On Saturday, Alliance Party leader Naomi Long described Stormont voting rules for parties that identify as neither unionist nor nationalist as “affront to democracy” and said a potential legal challenge to them was being explored.
But Mr Ahern said that attempting reform during a period of Stormont collapse would “delay” restoration.
“My strong advice is that the institutions should be up and running – do not to fall into the trap of having a debate about reform before the institutions are up and running,” he said.
“And the reason is that there will not be any changes unless there is the ‘three Cs’ – cross-community consent – and you won’t get cross-community consent on most of these issues.
“I think you can have a sensible discussion about reform as we did in the St Andrews Agreement in October 2006. But to try to have that [reform] will delay the Assembly. It will be used as a delaying tactic. So let the institutions be set up as quickly as possible on the end of this current debate on the Windsor agreement ... but do not do it the other way around. It’ll be a fatal mistake, believe me.”

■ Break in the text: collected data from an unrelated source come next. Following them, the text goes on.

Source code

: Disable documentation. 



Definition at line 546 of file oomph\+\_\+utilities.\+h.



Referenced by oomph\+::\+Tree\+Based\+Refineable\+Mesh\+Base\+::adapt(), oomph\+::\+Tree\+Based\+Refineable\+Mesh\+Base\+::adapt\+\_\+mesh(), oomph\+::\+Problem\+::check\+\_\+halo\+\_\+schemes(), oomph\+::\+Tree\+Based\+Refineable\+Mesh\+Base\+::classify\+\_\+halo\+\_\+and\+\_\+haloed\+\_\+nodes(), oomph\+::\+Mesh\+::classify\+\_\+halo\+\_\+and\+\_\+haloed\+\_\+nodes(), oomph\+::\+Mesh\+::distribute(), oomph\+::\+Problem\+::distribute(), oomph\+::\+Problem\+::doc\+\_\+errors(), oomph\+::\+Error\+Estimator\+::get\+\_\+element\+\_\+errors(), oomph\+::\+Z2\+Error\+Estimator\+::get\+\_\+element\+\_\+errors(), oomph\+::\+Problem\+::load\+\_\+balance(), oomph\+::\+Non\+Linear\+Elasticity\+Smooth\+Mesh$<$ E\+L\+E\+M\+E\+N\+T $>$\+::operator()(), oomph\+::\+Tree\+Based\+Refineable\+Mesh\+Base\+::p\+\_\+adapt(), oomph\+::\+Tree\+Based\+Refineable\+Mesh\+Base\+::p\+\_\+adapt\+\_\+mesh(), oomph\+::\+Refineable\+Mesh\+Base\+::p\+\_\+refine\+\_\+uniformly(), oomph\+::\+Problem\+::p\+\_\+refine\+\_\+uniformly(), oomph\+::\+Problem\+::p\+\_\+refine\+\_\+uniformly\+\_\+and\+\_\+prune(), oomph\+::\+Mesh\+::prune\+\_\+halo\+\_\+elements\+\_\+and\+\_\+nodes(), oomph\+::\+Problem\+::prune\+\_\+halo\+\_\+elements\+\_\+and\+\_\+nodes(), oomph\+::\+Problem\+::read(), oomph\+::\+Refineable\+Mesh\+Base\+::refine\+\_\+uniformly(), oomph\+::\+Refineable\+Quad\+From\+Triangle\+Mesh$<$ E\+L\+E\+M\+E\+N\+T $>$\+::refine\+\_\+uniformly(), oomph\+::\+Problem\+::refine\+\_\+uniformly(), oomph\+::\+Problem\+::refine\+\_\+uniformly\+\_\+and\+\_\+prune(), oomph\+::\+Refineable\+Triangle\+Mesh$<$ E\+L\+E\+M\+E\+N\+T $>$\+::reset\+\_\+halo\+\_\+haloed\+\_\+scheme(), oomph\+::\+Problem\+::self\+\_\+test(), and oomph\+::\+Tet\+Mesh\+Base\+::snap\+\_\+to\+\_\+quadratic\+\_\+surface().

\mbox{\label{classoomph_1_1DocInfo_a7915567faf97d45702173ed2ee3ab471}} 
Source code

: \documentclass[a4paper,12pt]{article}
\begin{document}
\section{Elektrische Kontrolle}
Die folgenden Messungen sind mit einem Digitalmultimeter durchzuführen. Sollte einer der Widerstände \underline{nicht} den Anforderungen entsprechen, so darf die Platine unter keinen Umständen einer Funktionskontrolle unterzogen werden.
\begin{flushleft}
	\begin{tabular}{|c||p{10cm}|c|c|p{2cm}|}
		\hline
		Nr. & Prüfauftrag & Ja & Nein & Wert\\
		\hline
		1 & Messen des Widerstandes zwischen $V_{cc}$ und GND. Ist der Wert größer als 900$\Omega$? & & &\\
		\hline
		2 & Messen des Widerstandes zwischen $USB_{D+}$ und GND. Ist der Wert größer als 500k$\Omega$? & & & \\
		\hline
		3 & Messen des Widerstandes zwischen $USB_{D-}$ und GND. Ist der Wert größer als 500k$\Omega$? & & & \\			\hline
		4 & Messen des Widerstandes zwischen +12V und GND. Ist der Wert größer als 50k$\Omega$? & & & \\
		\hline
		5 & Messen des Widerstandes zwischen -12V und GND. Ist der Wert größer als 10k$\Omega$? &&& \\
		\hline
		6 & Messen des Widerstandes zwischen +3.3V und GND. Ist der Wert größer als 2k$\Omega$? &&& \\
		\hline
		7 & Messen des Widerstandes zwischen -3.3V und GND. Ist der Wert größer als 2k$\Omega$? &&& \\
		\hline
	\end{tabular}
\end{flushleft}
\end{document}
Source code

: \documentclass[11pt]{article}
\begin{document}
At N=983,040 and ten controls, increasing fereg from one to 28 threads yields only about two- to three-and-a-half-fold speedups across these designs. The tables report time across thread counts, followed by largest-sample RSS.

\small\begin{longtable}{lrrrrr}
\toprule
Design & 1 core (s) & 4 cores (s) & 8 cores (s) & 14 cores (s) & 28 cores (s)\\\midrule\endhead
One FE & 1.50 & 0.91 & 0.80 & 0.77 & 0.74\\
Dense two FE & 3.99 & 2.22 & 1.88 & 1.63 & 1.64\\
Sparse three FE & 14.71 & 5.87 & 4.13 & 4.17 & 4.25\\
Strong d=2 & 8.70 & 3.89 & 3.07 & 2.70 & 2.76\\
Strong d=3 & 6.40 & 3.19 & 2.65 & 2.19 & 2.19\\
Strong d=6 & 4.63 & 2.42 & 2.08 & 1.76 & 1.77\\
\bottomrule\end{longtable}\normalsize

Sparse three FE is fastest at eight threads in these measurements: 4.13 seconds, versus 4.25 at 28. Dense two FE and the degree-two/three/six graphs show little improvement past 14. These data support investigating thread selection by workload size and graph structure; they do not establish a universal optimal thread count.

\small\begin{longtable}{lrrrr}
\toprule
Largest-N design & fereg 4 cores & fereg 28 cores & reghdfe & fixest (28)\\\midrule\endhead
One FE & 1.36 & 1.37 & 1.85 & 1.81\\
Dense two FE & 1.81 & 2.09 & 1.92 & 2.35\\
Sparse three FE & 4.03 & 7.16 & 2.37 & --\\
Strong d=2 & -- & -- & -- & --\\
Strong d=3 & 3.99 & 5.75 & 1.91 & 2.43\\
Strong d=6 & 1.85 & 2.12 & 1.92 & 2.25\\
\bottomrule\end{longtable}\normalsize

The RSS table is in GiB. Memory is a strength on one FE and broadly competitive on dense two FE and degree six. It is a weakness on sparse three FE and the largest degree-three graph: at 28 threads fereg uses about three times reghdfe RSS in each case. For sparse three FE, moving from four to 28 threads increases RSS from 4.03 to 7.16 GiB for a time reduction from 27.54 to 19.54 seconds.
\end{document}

Mr Ahern spoke to BIPA’s 63rd plenary meeting about the “profound change” brought by the Belfast Agreement, saying it gave the North “25 years of fairly perfect peace compared with the 25 years before”.

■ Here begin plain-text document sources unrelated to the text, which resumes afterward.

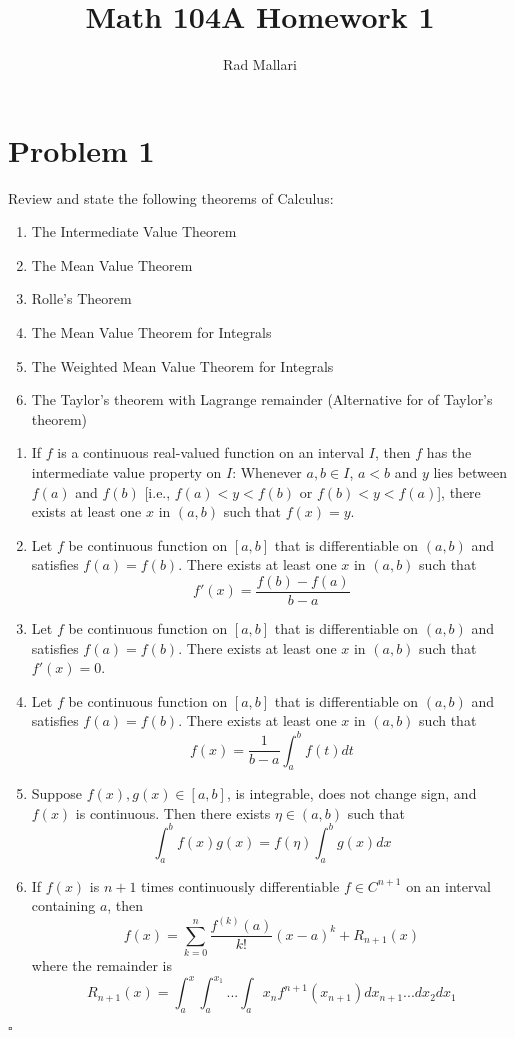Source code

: \documentclass[12pt]{article}
\title{Math 104A Homework 1}
\author{Rad Mallari}
\newenvironment{proof}{\noindent{\bf Proof.}}{\hfill $\square$\medskip}
\begin{document}
\maketitle

\section{Problem 1}
Review and state the following theorems of Calculus:
\begin{enumerate}[label=\textbf{(\alph*)}]
    \item The Intermediate Value Theorem
    \item The Mean Value Theorem
    \item Rolle's Theorem
    \item The Mean Value Theorem for Integrals
    \item The Weighted Mean Value Theorem for Integrals
    \item The Taylor's theorem with Lagrange remainder (Alternative for of Taylor's theorem)
\end{enumerate}

\begin{proof}
\begin{enumerate}[label=\textbf{(\alph*)}]
    \item If $f$ is a continuous real-valued function on an interval $I$, then $f$ has the intermediate value property on $I$: Whenever $a,b\in I$, $a < b$ and $y$ lies between $f(a)$ and $f(b)$ [i.e., $f(a)<y<f(b)$ or $f(b)<y<f(a)$], there exists at least one $x$ in $(a,b)$ such that $f(x)=y$.
    \item Let $f$ be continuous function on $[a,b]$ that is differentiable on $(a,b)$ and satisfies $f(a)=f(b)$. There exists at least one $x$ in $(a,b)$ such that $$f'(x)=\frac{f(b)-f(a)}{b-a}$$
    \item Let $f$ be continuous function on $[a,b]$ that is differentiable on $(a,b)$ and satisfies $f(a)=f(b)$. There exists at least one $x$ in $(a,b)$ such that $f'(x)=0$.
    \item  Let $f$ be continuous function on $[a,b]$ that is differentiable on $(a,b)$ and satisfies $f(a)=f(b)$. There exists at least one $x$ in $(a,b)$ such that $$f(x)=\frac{1}{b-a}\int_{a}^{b}f(t)dt$$
    \item Suppose $f(x), g(x)\in [a,b]$, is integrable, does not change sign, and $f(x)$ is continuous. Then there exists $\eta\in (a,b)$ such that $$\int_{a}^{b}f(x)g(x)=f(\eta)\int_{a}^{b}g(x)dx$$
    \item If $f(x)$ is $n+1$ times continuously differentiable $f\in C^{n+1}$ on an interval containing $a$, then $$f(x)=\sum_{k=0}^{n}\frac{f^{(k)}(a)}{k!}(x-a)^{k}+R_{n+1}(x)$$
    where the remainder is
    $$R_{n+1}(x)=\int_{a}^{x}\int_{a}^{x_{1}}...\int_{a}{x_{n}}f^{n+1}(x_{n+1})dx_{n+1}...dx_{2}dx_{1}$$
\end{enumerate}
\end{proof}
\end{document}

He expressed concern, however, about the “unfinished work” in dealing with paramilitarism and said he supported the recommendations of an independent report calling for increased engagement with republican and loyalist paramilitaries.
The former taoiseach referenced the attempted murder of Det Chief Insp John Caldwell in Omagh almost a fortnight ago. “It is a fact of life that paramilitaries and the structures of paramilitarism are still there. There should be a process of continuing dialogue with these groups.”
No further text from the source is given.